▶ [Exercise instructions]: Going through the entries below, copy out each line that contains "tools".

▶ [Entries supplied]:
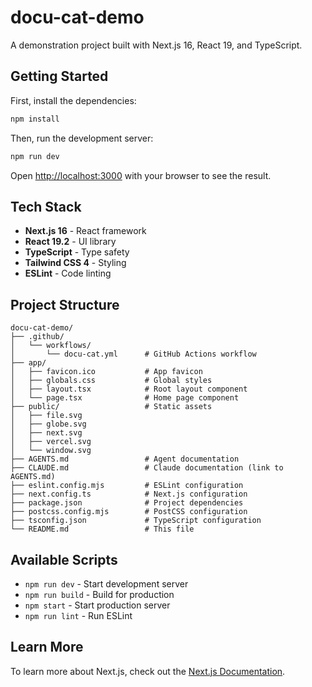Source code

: # docu-cat-demo

A demonstration project built with Next.js 16, React 19, and TypeScript.

## Getting Started

First, install the dependencies:

```bash
npm install
```

Then, run the development server:

```bash
npm run dev
```

Open [http://localhost:3000](http://localhost:3000) with your browser to see the result.

## Tech Stack

- **Next.js 16** - React framework
- **React 19.2** - UI library
- **TypeScript** - Type safety
- **Tailwind CSS 4** - Styling
- **ESLint** - Code linting

## Project Structure

```
docu-cat-demo/
├── .github/
│   └── workflows/
│       └── docu-cat.yml      # GitHub Actions workflow
├── app/
│   ├── favicon.ico           # App favicon
│   ├── globals.css           # Global styles
│   ├── layout.tsx            # Root layout component
│   └── page.tsx              # Home page component
├── public/                   # Static assets
│   ├── file.svg
│   ├── globe.svg
│   ├── next.svg
│   ├── vercel.svg
│   └── window.svg
├── AGENTS.md                 # Agent documentation
├── CLAUDE.md                 # Claude documentation (link to AGENTS.md)
├── eslint.config.mjs         # ESLint configuration
├── next.config.ts            # Next.js configuration
├── package.json              # Project dependencies
├── postcss.config.mjs        # PostCSS configuration
├── tsconfig.json             # TypeScript configuration
└── README.md                 # This file
```

## Available Scripts

- `npm run dev` - Start development server
- `npm run build` - Build for production
- `npm start` - Start production server
- `npm run lint` - Run ESLint

## Learn More

To learn more about Next.js, check out the [Next.js Documentation](https://nextjs.org/docs).
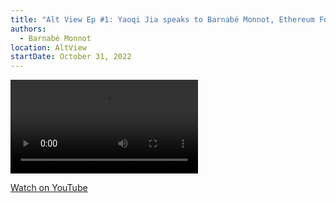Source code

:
 ```yaml
---
title: "Alt View Ep #1: Yaoqi Jia speaks to Barnabé Monnot, Ethereum Foundation on the Layer2 ecosystem"
authors:
  - Barnabé Monnot
location: AltView
startDate: October 31, 2022
---
```


<video src="https://www.youtube.com/watch?v=viJqYMi6DMo"></video>

[Watch on YouTube](https://www.youtube.com/watch?v=viJqYMi6DMo)

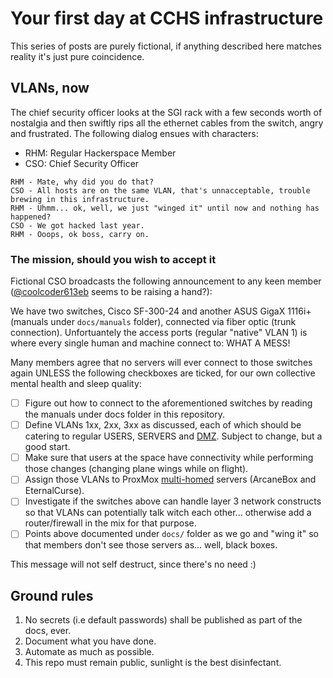 # Your first day at CCHS infrastructure

This series of posts are purely fictional, if anything described here matches reality it's just pure coincidence.

## VLANs, now

The chief security officer looks at the SGI rack with a few seconds worth of nostalgia and then swiftly rips all the ethernet cables from the switch, angry and frustrated. The following
dialog ensues with characters:

* RHM: Regular Hackerspace Member
* CSO: Chief Security Officer

```
RHM - Mate, why did you do that?
CSO - All hosts are on the same VLAN, that's unnacceptable, trouble brewing in this infrastructure.
RHM - Uhmm... ok, well, we just "winged it" until now and nothing has happened?
CSO - We got hacked last year.
RHM - Ooops, ok boss, carry on.
``` 

### The mission, should you wish to accept it

Fictional CSO broadcasts the following announcement to any keen member ([@coolcoder613eb](https://github.com/coolcoder613eb) seems to be raising a hand?):

We have two switches, Cisco SF-300-24 and another ASUS GigaX 1116i+ (manuals under `docs/manuals` folder), connected via fiber optic (trunk connection). 
Unfortuantely the access ports (regular "native" VLAN 1) is where every single human and machine connect to: WHAT A MESS!

Many members agree that no servers will ever connect to those switches again UNLESS the following checkboxes are ticked, for our own collective mental health and sleep quality:

- [ ] Figure out how to connect to the aforementioned switches by reading the manuals under docs folder in this repository.
- [ ] Define VLANs 1xx, 2xx, 3xx as discussed, each of which should be catering to regular USERS, SERVERS and [DMZ](https://en.wikipedia.org/wiki/DMZ_(computing)). Subject to change, but a good start.
- [ ] Make sure that users at the space have connectivity while performing those changes (changing plane wings while on flight).
- [ ] Assign those VLANs to ProxMox [multi-homed](https://en.wikipedia.org/wiki/Multihoming) servers (ArcaneBox and EternalCurse).
- [ ] Investigate if the switches above can handle layer 3 network constructs so that VLANs can potentially talk witch each other... otherwise add a router/firewall in the mix for that purpose.
- [ ] Points above documented under `docs/` folder as we go and "wing it" so that members don't see those servers as... well, black boxes.

This message will not self destruct, since there's no need :)

## Ground rules

1. No secrets (i.e default passwords) shall be published as part of the docs, ever.
2. Document what you have done.
3. Automate as much as possible.
4. This repo must remain public, sunlight is the best disinfectant.
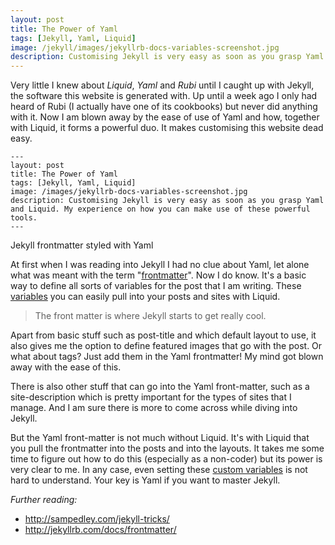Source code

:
 ```yaml
---
layout: post
title: The Power of Yaml
tags: [Jekyll, Yaml, Liquid]
image: /jekyll/images/jekyllrb-docs-variables-screenshot.jpg
description: Customising Jekyll is very easy as soon as you grasp Yaml and Liquid. My experience on how you can make use of these powerful tools. 
---
```


Very little I knew about *Liquid*, *Yaml* and *Rubi* until I caught up with Jekyll, the software this website is generated with. Up until a week ago I only had heard of Rubi (I actually have one of its cookbooks) but never did anything with it. Now I am blown away by the ease of use of Yaml and how, together with Liquid, it forms a powerful duo. It makes customising this website dead easy.

	---
	layout: post
	title: The Power of Yaml
	tags: [Jekyll, Yaml, Liquid]
	image: /images/jekyllrb-docs-variables-screenshot.jpg
	description: Customising Jekyll is very easy as soon as you grasp Yaml and Liquid. My experience on how you can make use of these powerful tools.
	---
<p id="caption">Jekyll frontmatter styled with Yaml</p>

At first when I was reading into Jekyll I had no clue about Yaml, let alone what was meant with the term "[frontmatter](http://jekyllrb.com/docs/frontmatter/)". Now I do know. It's a basic way to define all sorts of variables for the post that I am writing. These [variables](http://jekyllrb.com/docs/variables/) you can easily pull into your posts and sites with Liquid.

>The front matter is where Jekyll starts to get really cool.

Apart from basic stuff such as post-title and which default layout to use, it also gives me the option to define featured images that go with the post. Or what about tags? Just add them in the Yaml frontmatter! My mind got blown away with the ease of this. 

There is also other stuff that can go into the Yaml front-matter, such as a site-description which is pretty important for the types of sites that I manage. And I am sure there is more to come across while diving into Jekyll.

But the Yaml front-matter is not much without Liquid. It's with Liquid that you pull the frontmatter into the posts and into the layouts. It takes me some time to figure out how to do this (especially as a non-coder) but its power is very clear to me. In any case, even setting these [custom variables](http://jekyllrb.com/docs/frontmatter/#custom-variables) is not hard to understand. Your key is Yaml if you want to master Jekyll.

*Further reading:* 

 * <http://sampedley.com/jekyll-tricks/>
 * <http://jekyllrb.com/docs/frontmatter/> 

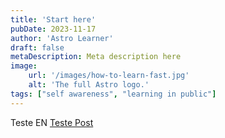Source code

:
 ```yaml
---
title: 'Start here'
pubDate: 2023-11-17
author: 'Astro Learner'
draft: false
metaDescription: Meta description here
image:
    url: '/images/how-to-learn-fast.jpg'
    alt: 'The full Astro logo.'
tags: ["self awareness", "learning in public"]
---
```


Teste EN [Teste Post](./test1)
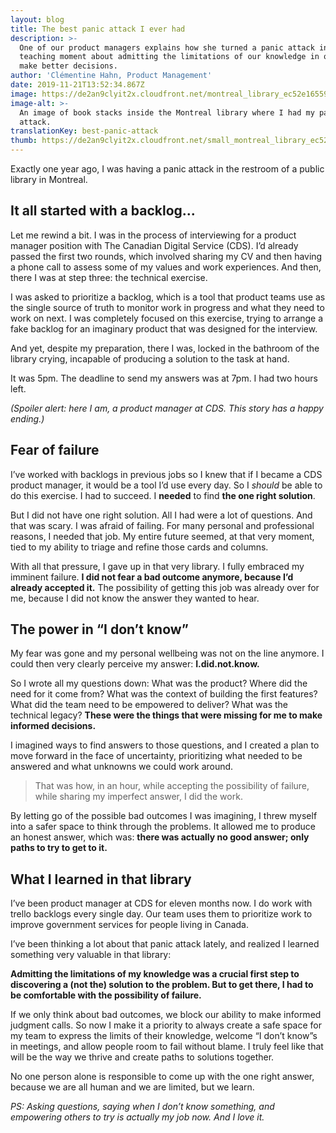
 ```yaml
---
layout: blog
title: The best panic attack I ever had
description: >-
  One of our product managers explains how she turned a panic attack into a
  teaching moment about admitting the limitations of our knowledge in order to
  make better decisions.
author: 'Clémentine Hahn, Product Management'
date: 2019-11-21T13:52:34.867Z
image: https://de2an9clyit2x.cloudfront.net/montreal_library_ec52e16559.jpg
image-alt: >-
  An image of book stacks inside the Montreal library where I had my panic
  attack.
translationKey: best-panic-attack
thumb: https://de2an9clyit2x.cloudfront.net/small_montreal_library_ec52e16559.jpg
---
```

Exactly one year ago, I was having a panic attack in the restroom of a public library in Montreal.

## It all started with a backlog...
Let me rewind a bit. I was in the process of interviewing for a product manager position with The Canadian Digital Service (CDS). I’d already passed the first two rounds, which involved sharing my CV and then having a phone call to assess some of my values and work experiences. And then, there I was at step three: the technical exercise.

I was asked to prioritize a backlog, which is a tool that product teams use as the single source of truth to monitor work in progress and what they need to work on next. I was completely focused on this exercise, trying to arrange a fake backlog for an imaginary product that was designed for the interview.

And yet, despite my preparation, there I was, locked in the bathroom of the library crying, incapable of producing a solution to the task at hand.

It was 5pm. The deadline to send my answers was at 7pm. I had two hours left.

*(Spoiler alert: here I am, a product manager at CDS. This story has a happy ending.)*

## Fear of failure
I’ve worked with backlogs in previous jobs so I knew that if I became a CDS product manager, it would be a tool I’d use every day. So I *should* be able to do this exercise. I had to succeed. I **needed** to find **the one right solution**.

But I did not have one right solution. All I had were a lot of questions. And that was scary. I was afraid of failing. For many personal and professional reasons, I needed that job. My entire future seemed, at that very moment, tied to my ability to triage and refine those cards and columns.

With all that pressure, I gave up in that very library. I fully embraced my imminent failure. **I did not fear a bad outcome anymore, because I’d already accepted it.** The possibility of getting this job was already over for me, because I did not know the answer they wanted to hear.

## The power in “I don’t know”

My fear was gone and my personal wellbeing was not on the line anymore. I could then very clearly perceive my answer:  **I.did.not.know.**

So I wrote all my questions down: What was the product? Where did the need for it come from? What was the context of building the first features? What did the team need to be empowered to deliver? What was the technical legacy? **These were the things that were missing for me to make informed decisions.**

I imagined ways to find answers to those questions, and I created a plan to move forward in the face of uncertainty, prioritizing what needed to be answered and what unknowns we could work around.

> That was how, in an hour, while accepting the possibility of failure, while sharing my imperfect answer, I did the work.

By letting go of the possible bad outcomes I was imagining, I threw myself into a safer space to think through the problems. It allowed me to produce an honest answer, which was: **there was actually no good answer; only paths to try to get to it.**

## What I learned in that library

I’ve been product manager at CDS for eleven months now. I do work with trello backlogs every single day. Our team uses them to prioritize work to improve government services for people living in Canada.

I’ve been thinking a lot about that panic attack lately, and realized I learned something very valuable in that library:

**Admitting the limitations of my knowledge was a crucial first step to discovering a (not the) solution to the problem. But to get there, I had to be comfortable with the possibility of failure.**

If we only think about bad outcomes, we block our ability to make informed judgment calls. So now I make it a priority to always create a safe space for my team to express the limits of their knowledge, welcome “I don’t know”s in meetings, and allow people room to fail without blame. I truly feel like that will be the way we thrive and create paths to solutions together.

No one person alone is responsible to come up with the one right answer, because we are all human and we are limited, but we learn.

_PS:  Asking questions, saying when I don’t know something, and empowering others to try is actually my job now. And I love it._

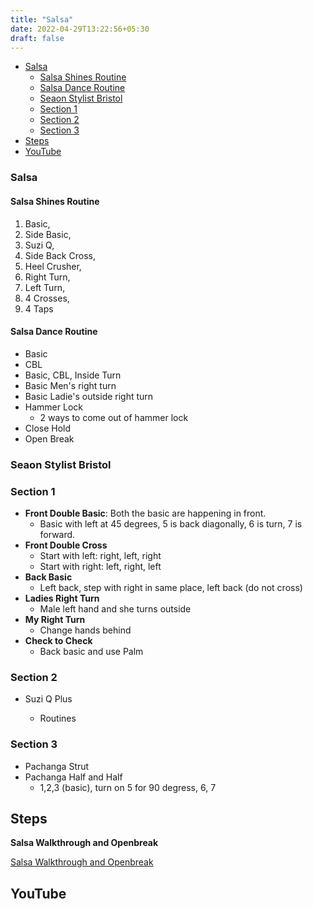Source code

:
 ```yaml
---
title: "Salsa"
date: 2022-04-29T13:22:56+05:30
draft: false
---
```



- [Salsa](#salsa)
    - [Salsa Shines Routine](#salsa-shines-routine)
    - [Salsa Dance Routine](#salsa-dance-routine)
  - [Seaon Stylist Bristol](#seaon-stylist-bristol)
  - [Section 1](#section-1)
  - [Section 2](#section-2)
  - [Section 3](#section-3)
- [Steps](#steps)
- [YouTube](#youtube)


### Salsa 

#### Salsa Shines Routine

1. Basic,
2. Side Basic,
3. Suzi Q,
4. Side Back Cross,
5. Heel Crusher,
6. Right Turn,
7. Left Turn,
8. 4 Crosses,
9. 4 Taps

#### Salsa Dance Routine

- Basic
- CBL
- Basic, CBL, Inside Turn
- Basic Men's right turn
- Basic Ladie's outside right turn
- Hammer Lock
  - 2 ways to come out of hammer lock
- Close Hold
- Open Break

### Seaon Stylist Bristol

### Section 1

- **Front Double Basic**: Both the basic are happening in front.
  - Basic with left at 45 degrees, 5 is back diagonally, 6 is turn, 7 is forward.
- **Front Double Cross**
  - Start with left: right, left, right
  - Start with right: left, right, left
- **Back Basic**
  - Left back, step with right in same place, left back (do not cross)
- **Ladies Right Turn**
  - Male left hand and she turns outside
- **My Right Turn**
  - Change hands behind
- **Check to Check**
  - Back basic and use Palm

### Section 2

- Suzi Q Plus

  - Routines

### Section 3

- Pachanga Strut
- Pachanga Half and Half
  - 1,2,3 (basic), turn on 5 for 90 degress, 6, 7

## Steps

**Salsa Walkthrough and Openbreak**

[Salsa Walkthrough and Openbreak](https://www.youtube.com/shorts/3LKSQHL0OUk)



## YouTube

▶ [Task solution]:
description: Customising Jekyll is very easy as soon as you grasp Yaml and Liquid. My experience on how you can make use of these powerful tools. 
	description: Customising Jekyll is very easy as soon as you grasp Yaml and Liquid. My experience on how you can make use of these powerful tools.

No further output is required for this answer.